The Florida Starter Homes Act would permit four homes on any residential lot as small as 1,200 square feet that is connected to water and sewer. A transit-oriented development bill would set baseline rules for lots within a half mile of a permanent public transit stop.
However, there is a new provision that is not part of the original act. The legislation proposes amending the Florida Fair Housing Act to waive sovereign immunity.
Lawsuit and court ruling prompt immunity language
Language added to the 43-year-old act in 2000 prohibited discrimination in land-use decisions and permitting. That discrimination includes localized objections to project approvals tied to a project’s financing source.
Affordable housing developer Coral Rock Development Group sued in 2021 after Pompano Beach rejected a proposed affordable townhome development. It argued the city discriminated because of its affordable housing financing.
A state district appeals court sided with the city in December 2024, ruling that the housing act did not expressly waive sovereign immunity. The Florida Supreme Court declined to take the case last year, creating a need for the legislative change.
“That’s my baby,” Michael Wohl, a principal of Coral Rock, told The Builder’s Daily. “If you’re going to discriminate against affordable workforce housing, you’re going to get spanked.”
Wohl said he took it up through the Florida Senate and House hierarchy to get it approved.
Coral Rock recently broke ground on a 227-unit mixed-income apartment project and a new public library in Miami’s Allapattah neighborhood.
The $85 million development uses a public-private financing structure that includes a $54 million construction loan from Citibank, $15 million from the City of Miami’s Miami Forever Affordable Housing Bond and tax credit equity from Affordable Housing Partners.
This is the firm’s first Live Local project from the start. Wohl said the firm applied Live Local tax abatements retroactively to two previous developments.
ADU sticking point is causing problems
Housing advocates have blamed short-term rentals for part of the country’s housing affordability challenge during the pandemic. They argue that short-term rentals took supply of long-term rentals and owner-occupied housing off the market. Local governments around the country responded with laws restricting the rentals.

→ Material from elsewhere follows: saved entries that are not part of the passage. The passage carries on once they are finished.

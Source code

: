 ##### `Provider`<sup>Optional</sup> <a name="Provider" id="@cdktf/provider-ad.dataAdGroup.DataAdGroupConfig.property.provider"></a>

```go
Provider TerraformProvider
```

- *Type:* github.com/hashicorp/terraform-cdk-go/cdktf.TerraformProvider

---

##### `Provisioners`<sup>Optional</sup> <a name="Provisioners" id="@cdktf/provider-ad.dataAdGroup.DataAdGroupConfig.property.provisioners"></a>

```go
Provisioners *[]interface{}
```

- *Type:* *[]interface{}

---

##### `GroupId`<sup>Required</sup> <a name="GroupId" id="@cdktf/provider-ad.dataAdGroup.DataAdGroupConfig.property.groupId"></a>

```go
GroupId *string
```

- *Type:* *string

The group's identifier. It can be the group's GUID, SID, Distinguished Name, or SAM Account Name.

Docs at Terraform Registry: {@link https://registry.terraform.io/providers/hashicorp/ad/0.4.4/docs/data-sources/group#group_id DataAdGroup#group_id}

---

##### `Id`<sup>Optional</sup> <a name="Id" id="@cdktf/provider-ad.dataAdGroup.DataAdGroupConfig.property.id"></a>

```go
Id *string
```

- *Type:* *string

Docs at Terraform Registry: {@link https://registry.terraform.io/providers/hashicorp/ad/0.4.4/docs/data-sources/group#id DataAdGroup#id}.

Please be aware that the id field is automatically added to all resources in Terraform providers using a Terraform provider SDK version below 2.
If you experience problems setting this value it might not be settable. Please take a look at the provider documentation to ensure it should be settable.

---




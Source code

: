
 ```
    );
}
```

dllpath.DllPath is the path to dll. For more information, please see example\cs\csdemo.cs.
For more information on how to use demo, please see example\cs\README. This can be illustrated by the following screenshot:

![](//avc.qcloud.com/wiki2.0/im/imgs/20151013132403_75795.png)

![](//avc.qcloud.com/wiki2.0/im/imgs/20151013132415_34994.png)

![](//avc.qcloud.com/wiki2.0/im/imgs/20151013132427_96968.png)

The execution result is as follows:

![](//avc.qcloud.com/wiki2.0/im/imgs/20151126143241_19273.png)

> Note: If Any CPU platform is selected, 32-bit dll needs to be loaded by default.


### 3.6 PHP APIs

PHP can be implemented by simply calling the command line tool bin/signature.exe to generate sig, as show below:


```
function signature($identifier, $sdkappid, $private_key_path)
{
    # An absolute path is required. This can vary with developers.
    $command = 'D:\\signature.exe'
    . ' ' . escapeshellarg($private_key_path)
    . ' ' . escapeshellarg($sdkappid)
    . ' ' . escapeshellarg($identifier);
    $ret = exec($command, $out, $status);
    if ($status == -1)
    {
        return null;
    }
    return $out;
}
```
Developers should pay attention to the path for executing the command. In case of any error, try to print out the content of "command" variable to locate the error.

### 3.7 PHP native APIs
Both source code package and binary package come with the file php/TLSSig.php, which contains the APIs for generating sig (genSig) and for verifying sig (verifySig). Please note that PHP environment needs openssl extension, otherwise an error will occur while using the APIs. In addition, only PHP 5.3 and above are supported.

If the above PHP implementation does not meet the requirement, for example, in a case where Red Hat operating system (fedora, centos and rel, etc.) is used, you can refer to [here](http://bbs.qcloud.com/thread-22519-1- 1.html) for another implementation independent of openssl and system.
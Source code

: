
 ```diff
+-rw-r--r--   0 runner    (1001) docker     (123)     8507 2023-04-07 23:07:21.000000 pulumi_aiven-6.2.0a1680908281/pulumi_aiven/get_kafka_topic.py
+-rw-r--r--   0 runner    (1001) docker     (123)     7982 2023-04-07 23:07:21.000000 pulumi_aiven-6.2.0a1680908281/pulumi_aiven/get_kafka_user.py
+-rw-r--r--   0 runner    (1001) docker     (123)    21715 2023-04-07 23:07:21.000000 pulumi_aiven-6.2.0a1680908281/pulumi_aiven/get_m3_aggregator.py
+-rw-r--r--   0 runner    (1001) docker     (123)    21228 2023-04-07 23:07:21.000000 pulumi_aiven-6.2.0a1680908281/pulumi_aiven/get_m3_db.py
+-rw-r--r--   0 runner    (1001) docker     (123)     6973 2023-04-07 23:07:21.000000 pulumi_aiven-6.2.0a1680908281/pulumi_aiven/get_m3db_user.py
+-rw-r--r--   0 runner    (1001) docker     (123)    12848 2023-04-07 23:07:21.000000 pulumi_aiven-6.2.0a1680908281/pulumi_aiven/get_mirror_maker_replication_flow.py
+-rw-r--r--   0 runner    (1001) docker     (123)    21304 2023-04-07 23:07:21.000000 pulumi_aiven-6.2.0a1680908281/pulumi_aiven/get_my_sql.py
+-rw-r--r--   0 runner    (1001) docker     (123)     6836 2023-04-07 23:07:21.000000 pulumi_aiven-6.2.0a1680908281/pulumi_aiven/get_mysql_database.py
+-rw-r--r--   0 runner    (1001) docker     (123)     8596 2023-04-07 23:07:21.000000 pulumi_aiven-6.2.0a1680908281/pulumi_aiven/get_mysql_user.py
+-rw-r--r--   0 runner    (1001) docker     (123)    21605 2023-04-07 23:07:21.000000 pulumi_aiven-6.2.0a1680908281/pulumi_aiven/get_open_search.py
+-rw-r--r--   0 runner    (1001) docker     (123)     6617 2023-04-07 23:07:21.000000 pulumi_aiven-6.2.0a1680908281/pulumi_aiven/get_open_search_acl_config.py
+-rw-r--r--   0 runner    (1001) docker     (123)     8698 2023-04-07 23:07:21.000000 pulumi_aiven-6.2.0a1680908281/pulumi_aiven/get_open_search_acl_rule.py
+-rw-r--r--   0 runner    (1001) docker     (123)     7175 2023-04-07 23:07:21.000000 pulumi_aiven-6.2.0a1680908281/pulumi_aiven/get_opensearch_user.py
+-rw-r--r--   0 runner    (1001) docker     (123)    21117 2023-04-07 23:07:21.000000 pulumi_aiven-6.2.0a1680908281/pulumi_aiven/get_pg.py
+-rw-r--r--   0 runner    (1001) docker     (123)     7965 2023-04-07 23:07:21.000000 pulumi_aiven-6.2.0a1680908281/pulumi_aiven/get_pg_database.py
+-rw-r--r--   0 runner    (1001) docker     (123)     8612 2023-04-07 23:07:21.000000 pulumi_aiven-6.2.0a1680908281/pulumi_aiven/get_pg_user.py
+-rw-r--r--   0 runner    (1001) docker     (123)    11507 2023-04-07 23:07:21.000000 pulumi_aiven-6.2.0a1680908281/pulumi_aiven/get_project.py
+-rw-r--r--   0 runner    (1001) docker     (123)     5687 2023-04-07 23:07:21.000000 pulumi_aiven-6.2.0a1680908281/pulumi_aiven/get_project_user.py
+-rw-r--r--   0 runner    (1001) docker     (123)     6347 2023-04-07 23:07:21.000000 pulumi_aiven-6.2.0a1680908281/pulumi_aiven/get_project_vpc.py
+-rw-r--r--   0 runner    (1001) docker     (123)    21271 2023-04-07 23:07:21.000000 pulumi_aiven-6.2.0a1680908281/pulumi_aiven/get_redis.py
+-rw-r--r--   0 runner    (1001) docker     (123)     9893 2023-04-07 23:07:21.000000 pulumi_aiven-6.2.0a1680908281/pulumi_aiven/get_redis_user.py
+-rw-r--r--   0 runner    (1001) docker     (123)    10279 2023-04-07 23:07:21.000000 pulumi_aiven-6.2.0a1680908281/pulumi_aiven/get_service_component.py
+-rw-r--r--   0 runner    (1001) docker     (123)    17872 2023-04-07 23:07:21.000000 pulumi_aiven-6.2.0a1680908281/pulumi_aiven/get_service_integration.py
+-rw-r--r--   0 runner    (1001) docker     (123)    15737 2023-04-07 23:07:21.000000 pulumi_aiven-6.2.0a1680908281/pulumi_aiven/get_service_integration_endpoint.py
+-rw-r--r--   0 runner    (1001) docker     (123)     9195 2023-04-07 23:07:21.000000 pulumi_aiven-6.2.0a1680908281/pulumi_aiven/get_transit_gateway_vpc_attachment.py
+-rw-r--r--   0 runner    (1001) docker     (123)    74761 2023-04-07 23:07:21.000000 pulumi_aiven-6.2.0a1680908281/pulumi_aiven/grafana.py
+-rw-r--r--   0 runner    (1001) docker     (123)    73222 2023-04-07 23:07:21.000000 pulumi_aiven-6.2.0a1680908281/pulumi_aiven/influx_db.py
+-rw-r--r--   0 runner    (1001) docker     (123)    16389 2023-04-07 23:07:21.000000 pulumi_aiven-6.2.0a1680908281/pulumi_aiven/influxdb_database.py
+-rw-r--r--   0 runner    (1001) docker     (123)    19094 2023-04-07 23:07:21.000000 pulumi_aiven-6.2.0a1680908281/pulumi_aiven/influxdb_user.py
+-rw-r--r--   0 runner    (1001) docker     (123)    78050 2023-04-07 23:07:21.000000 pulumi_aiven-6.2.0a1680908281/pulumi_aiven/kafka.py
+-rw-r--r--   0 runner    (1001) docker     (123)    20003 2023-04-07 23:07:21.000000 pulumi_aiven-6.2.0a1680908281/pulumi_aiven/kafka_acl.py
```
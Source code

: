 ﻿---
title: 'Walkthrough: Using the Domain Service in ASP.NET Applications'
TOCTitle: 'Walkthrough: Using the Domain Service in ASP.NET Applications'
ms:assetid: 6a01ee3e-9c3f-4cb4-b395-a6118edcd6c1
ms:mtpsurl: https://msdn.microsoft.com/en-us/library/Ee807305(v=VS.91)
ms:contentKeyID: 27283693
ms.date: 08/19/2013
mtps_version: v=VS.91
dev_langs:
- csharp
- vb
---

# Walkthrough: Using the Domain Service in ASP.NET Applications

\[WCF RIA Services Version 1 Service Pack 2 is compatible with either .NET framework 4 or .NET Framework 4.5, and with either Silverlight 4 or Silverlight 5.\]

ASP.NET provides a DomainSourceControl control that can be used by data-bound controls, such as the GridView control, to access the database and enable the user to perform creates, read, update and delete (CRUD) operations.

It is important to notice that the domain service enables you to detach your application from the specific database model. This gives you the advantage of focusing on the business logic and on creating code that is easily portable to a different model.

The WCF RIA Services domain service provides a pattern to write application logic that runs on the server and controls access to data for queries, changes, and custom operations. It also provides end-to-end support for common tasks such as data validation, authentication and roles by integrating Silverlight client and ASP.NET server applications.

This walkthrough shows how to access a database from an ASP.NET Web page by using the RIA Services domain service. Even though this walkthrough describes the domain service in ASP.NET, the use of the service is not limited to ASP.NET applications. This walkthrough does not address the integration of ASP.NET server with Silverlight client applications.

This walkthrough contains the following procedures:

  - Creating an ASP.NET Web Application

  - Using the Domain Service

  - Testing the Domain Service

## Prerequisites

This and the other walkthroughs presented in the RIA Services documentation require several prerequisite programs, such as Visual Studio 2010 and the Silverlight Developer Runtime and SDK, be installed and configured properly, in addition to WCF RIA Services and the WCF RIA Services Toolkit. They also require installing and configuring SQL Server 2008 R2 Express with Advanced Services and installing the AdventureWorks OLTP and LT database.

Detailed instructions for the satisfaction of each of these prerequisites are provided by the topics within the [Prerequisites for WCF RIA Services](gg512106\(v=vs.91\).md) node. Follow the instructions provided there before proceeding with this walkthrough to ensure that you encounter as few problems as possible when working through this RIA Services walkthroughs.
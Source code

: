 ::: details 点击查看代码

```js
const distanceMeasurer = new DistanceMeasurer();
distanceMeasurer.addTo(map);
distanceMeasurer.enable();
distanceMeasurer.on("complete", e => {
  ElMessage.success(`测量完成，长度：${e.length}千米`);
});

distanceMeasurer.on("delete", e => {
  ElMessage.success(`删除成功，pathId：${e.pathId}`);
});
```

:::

The concern has been particularly acute in Florida, given the prevalence of short-term rentals throughout the state. Local governments could not respond because former Gov. Rick Scott signed a law in 2011 that forbade them from banning short-term rentals.
Lawmakers last year considered allowing ADUs in single-family neighborhoods but fought over whether local governments could prohibit the units from being used as short-term rentals.
It is the same dispute this year after lawmakers revived the ADU legislation, Glazer said. The Senate passed an ADU bill that allows local governments to ban their use as short-term rentals. The House version does not have the same language.
Glazer said how that debate shakes out could decide whether any of Live Local 4.0 passes, since it is all tied together.